The Tea Party one-upmanship that has defined Georgia’s Republican primary for U.S. Senate reached its logical conclusion on Wednesday, when support for Paul Ryan’s ultra-right-wing budget became the mark of a RINO.
For months, the primary — which is essentially a tossup between U.S. Representatives Paul Broun, Phil Gingrey, and Jack Kingston, former Georgia secretary of state Karen Handel, and former Reebok CEO David Perdue — has taken the shape of a mad dash to the right, with each candidate trying to prove that he or she is the “true” conservative in the race. This has led to some startling moments, and convinced Democrats that their candidate, former Points of Light Foundation leader Michelle Nunn, could steal the seat currently held by retiring Republican senator Saxby Chambliss.

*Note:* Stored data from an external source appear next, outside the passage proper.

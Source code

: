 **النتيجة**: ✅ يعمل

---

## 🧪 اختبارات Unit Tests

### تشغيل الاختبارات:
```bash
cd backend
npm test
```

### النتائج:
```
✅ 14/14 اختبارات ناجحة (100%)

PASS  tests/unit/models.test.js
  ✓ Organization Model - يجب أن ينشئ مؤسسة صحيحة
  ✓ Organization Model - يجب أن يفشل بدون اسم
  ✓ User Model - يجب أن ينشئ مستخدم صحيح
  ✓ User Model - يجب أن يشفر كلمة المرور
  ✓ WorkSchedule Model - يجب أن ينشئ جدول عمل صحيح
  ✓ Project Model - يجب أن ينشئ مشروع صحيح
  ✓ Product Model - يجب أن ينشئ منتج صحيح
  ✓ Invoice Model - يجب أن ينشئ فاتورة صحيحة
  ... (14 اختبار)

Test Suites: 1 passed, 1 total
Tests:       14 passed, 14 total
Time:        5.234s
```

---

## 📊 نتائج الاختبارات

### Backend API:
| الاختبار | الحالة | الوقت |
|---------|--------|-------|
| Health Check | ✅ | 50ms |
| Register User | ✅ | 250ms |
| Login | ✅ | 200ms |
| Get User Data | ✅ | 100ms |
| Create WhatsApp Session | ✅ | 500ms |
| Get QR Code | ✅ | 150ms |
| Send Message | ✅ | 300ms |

The three candidates who currently serve in Congress will get their latest chance to prove their right-wing bona fides on Thursday, when the House votes on Ryan’s latest “Path to Prosperity.” It appears that all three will take it; The Hill reports that Broun and Gingrey plan to vote “no” on the budget because it does not cut enough from the budget, while Kingston is a “definitely lean no” because the plan does not cut discretionary spending to at least sequester levels.
Broun — who infamously trashed Ryan’s previous budget for “nibbling around the edges” — has already released a web ad trumpeting his opposition to “a budget that spends billions we don’t have,” in typically over-the-top fashion:
That spirited opposition could very well make a difference in the crowded Republican primary. But by insisting that Ryan’s budget does not cut enough, the three congressmen are essentially writing Nunn’s next campaign ad for her. The Ryan plan is genuinely extreme: 69 percent of its $4.8 trillion in non-defense budget cuts would come from programs that benefit Americans with low or moderate incomes, such as Medicaid, food stamps, Pell grants, the Social Services Block Grant, and Supplemental Security Income for the elderly and disabled. It would end Medicare as we know it by converting it to a premium-support voucher. And while the poor are asked to pay through the nose, it would give millionaires an average tax cut of $200,000.
Even in reliably red Georgia, this is well outside of the mainstream. But in the Republican primary, it’s now the liberal position.
Thus far, Nunn has ridden her carefully constructed moderate image to a virtual tie in the polls. If her Republican rivals go through with their austere suicide pact, she could find herself in the lead before long. And Republicans could find themselves wondering why they once again let their right flank ruin a golden chance at a Senate majority.